* **What you should do**
Begin at the line below that has "0x00A8 & R/W \\ \hline" and stop after the line that has "0x00C0 & R/W \\ \hline". Please restate only those lines, word for word.

START Provided material

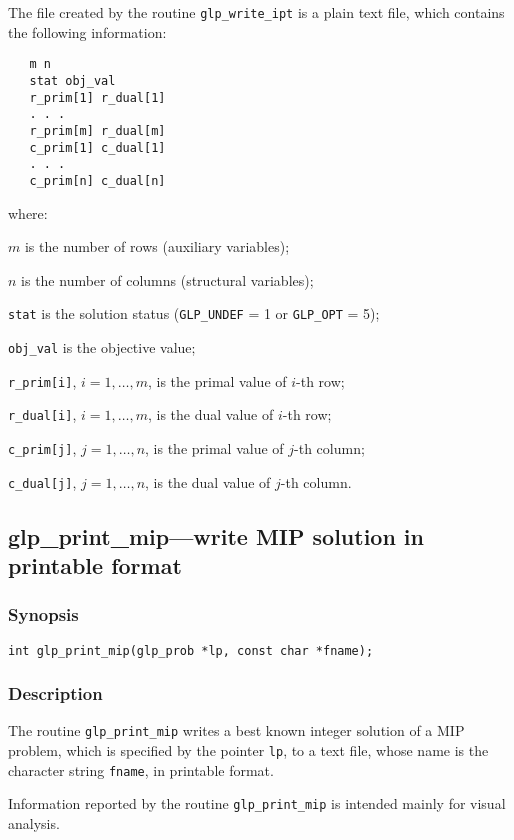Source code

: The file created by the routine \verb|glp_write_ipt| is a plain text
file, which contains the following information:

\begin{verbatim}
   m n
   stat obj_val
   r_prim[1] r_dual[1]
   . . .
   r_prim[m] r_dual[m]
   c_prim[1] c_dual[1]
   . . .
   c_prim[n] c_dual[n]
\end{verbatim}

\noindent
where:

\noindent
$m$ is the number of rows (auxiliary variables);

\noindent
$n$ is the number of columns (structural variables);

\noindent
\verb|stat| is the solution status (\verb|GLP_UNDEF| = 1 or
\verb|GLP_OPT| = 5);

\noindent
\verb|obj_val| is the objective value;

\noindent
\verb|r_prim[i]|, $i=1,\dots,m$, is the primal value of $i$-th row;

\noindent
\verb|r_dual[i]|, $i=1,\dots,m$, is the dual value of $i$-th row;

\noindent
\verb|c_prim[j]|, $j=1,\dots,n$, is the primal value of $j$-th column;

\noindent
\verb|c_dual[j]|, $j=1,\dots,n$, is the dual value of $j$-th column.

\subsection{glp\_print\_mip---write MIP solution in printable format}

\subsubsection*{Synopsis}

\begin{verbatim}
int glp_print_mip(glp_prob *lp, const char *fname);
\end{verbatim}

\subsubsection*{Description}

The routine \verb|glp_print_mip| writes a best known integer solution
of a MIP problem, which is specified by the pointer \verb|lp|, to a text
file, whose name is the character string \verb|fname|, in printable
format.

Information reported by the routine \verb|glp_print_mip| is intended
mainly for visual analysis.

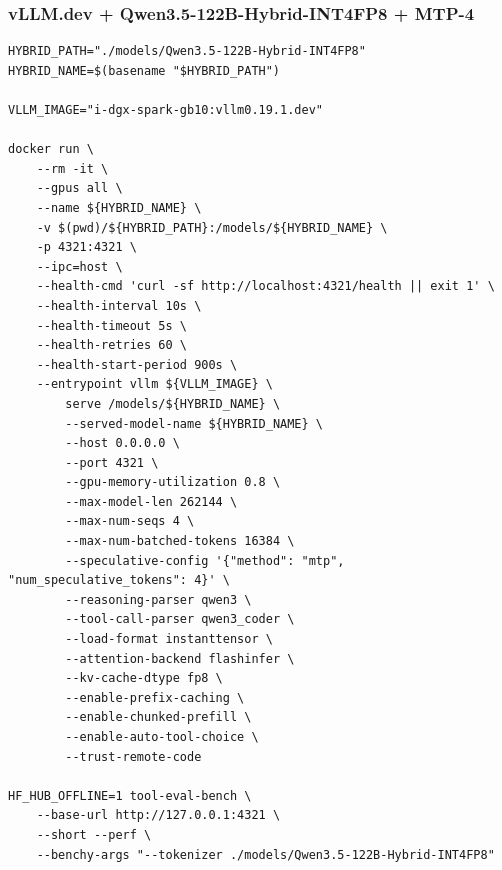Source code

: \documentclass{article}
\begin{document}
\subsubsection{vLLM.dev + Qwen3.5-122B-Hybrid-INT4FP8 + MTP-4}
\begin{lstlisting}
HYBRID_PATH="./models/Qwen3.5-122B-Hybrid-INT4FP8"
HYBRID_NAME=$(basename "$HYBRID_PATH")

VLLM_IMAGE="i-dgx-spark-gb10:vllm0.19.1.dev"

docker run \
    --rm -it \
    --gpus all \
    --name ${HYBRID_NAME} \
    -v $(pwd)/${HYBRID_PATH}:/models/${HYBRID_NAME} \
    -p 4321:4321 \
    --ipc=host \
    --health-cmd 'curl -sf http://localhost:4321/health || exit 1' \
    --health-interval 10s \
    --health-timeout 5s \
    --health-retries 60 \
    --health-start-period 900s \
    --entrypoint vllm ${VLLM_IMAGE} \
        serve /models/${HYBRID_NAME} \
        --served-model-name ${HYBRID_NAME} \
        --host 0.0.0.0 \
        --port 4321 \
        --gpu-memory-utilization 0.8 \
        --max-model-len 262144 \
        --max-num-seqs 4 \
        --max-num-batched-tokens 16384 \
        --speculative-config '{"method": "mtp", "num_speculative_tokens": 4}' \
        --reasoning-parser qwen3 \
        --tool-call-parser qwen3_coder \
        --load-format instanttensor \
        --attention-backend flashinfer \
        --kv-cache-dtype fp8 \
        --enable-prefix-caching \
        --enable-chunked-prefill \
        --enable-auto-tool-choice \
        --trust-remote-code

HF_HUB_OFFLINE=1 tool-eval-bench \
    --base-url http://127.0.0.1:4321 \
    --short --perf \
    --benchy-args "--tokenizer ./models/Qwen3.5-122B-Hybrid-INT4FP8"
\end{lstlisting}
\end{document}
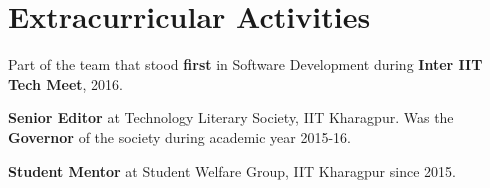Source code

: \section{Extracurricular Activities}
\begin{tightitemize}
\item Part of the team that stood \textbf{first} in Software Development during \textbf{Inter IIT Tech Meet}, 2016.
\item \textbf{Senior Editor} at Technology Literary Society, IIT Kharagpur. Was the \textbf{Governor} of the society during academic year 2015-16.
\item \textbf{Student Mentor} at Student Welfare Group, IIT Kharagpur since 2015.
\end{tightitemize}

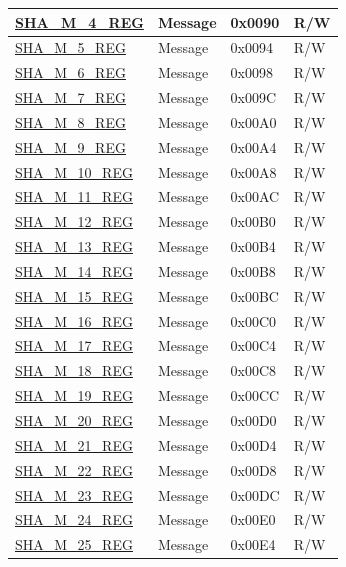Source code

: \begin{longtable}{ | l | l | l |l | }
\hyperref[regdesc:SHAMNREG]{SHA\_M\_4\_REG} & Message & 0x0090 & R/W \\ \hline
\hyperref[regdesc:SHAMNREG]{SHA\_M\_5\_REG} & Message & 0x0094 & R/W \\ \hline
\hyperref[regdesc:SHAMNREG]{SHA\_M\_6\_REG} & Message & 0x0098 & R/W \\ \hline
\hyperref[regdesc:SHAMNREG]{SHA\_M\_7\_REG} & Message & 0x009C & R/W \\ \hline
\hyperref[regdesc:SHAMNREG]{SHA\_M\_8\_REG} & Message & 0x00A0 & R/W \\ \hline
\hyperref[regdesc:SHAMNREG]{SHA\_M\_9\_REG} & Message & 0x00A4 & R/W \\ \hline
\hyperref[regdesc:SHAMNREG]{SHA\_M\_10\_REG} & Message & 0x00A8 & R/W \\ \hline
\hyperref[regdesc:SHAMNREG]{SHA\_M\_11\_REG} & Message & 0x00AC & R/W \\ \hline
\hyperref[regdesc:SHAMNREG]{SHA\_M\_12\_REG} & Message & 0x00B0 & R/W \\ \hline
\hyperref[regdesc:SHAMNREG]{SHA\_M\_13\_REG} & Message & 0x00B4 & R/W \\ \hline
\hyperref[regdesc:SHAMNREG]{SHA\_M\_14\_REG} & Message & 0x00B8 & R/W \\ \hline
\hyperref[regdesc:SHAMNREG]{SHA\_M\_15\_REG} & Message & 0x00BC & R/W \\ \hline
\hyperref[regdesc:SHAMNREG]{SHA\_M\_16\_REG} & Message & 0x00C0 & R/W \\ \hline
\hyperref[regdesc:SHAMNREG]{SHA\_M\_17\_REG} & Message & 0x00C4 & R/W \\ \hline
\hyperref[regdesc:SHAMNREG]{SHA\_M\_18\_REG} & Message & 0x00C8 & R/W \\ \hline
\hyperref[regdesc:SHAMNREG]{SHA\_M\_19\_REG} & Message & 0x00CC & R/W \\ \hline
\hyperref[regdesc:SHAMNREG]{SHA\_M\_20\_REG} & Message & 0x00D0 & R/W \\ \hline
\hyperref[regdesc:SHAMNREG]{SHA\_M\_21\_REG} & Message & 0x00D4 & R/W \\ \hline
\hyperref[regdesc:SHAMNREG]{SHA\_M\_22\_REG} & Message & 0x00D8 & R/W \\ \hline
\hyperref[regdesc:SHAMNREG]{SHA\_M\_23\_REG} & Message & 0x00DC & R/W \\ \hline
\hyperref[regdesc:SHAMNREG]{SHA\_M\_24\_REG} & Message & 0x00E0 & R/W \\ \hline
\hyperref[regdesc:SHAMNREG]{SHA\_M\_25\_REG} & Message & 0x00E4 & R/W \\ \hline

\end{longtable}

END Provided material

* **Response to the exercise**
\hyperref[regdesc:SHAMNREG]{SHA\_M\_10\_REG} & Message & 0x00A8 & R/W \\ \hline
\hyperref[regdesc:SHAMNREG]{SHA\_M\_11\_REG} & Message & 0x00AC & R/W \\ \hline
\hyperref[regdesc:SHAMNREG]{SHA\_M\_12\_REG} & Message & 0x00B0 & R/W \\ \hline
\hyperref[regdesc:SHAMNREG]{SHA\_M\_13\_REG} & Message & 0x00B4 & R/W \\ \hline
\hyperref[regdesc:SHAMNREG]{SHA\_M\_14\_REG} & Message & 0x00B8 & R/W \\ \hline
\hyperref[regdesc:SHAMNREG]{SHA\_M\_15\_REG} & Message & 0x00BC & R/W \\ \hline
\hyperref[regdesc:SHAMNREG]{SHA\_M\_16\_REG} & Message & 0x00C0 & R/W \\ \hline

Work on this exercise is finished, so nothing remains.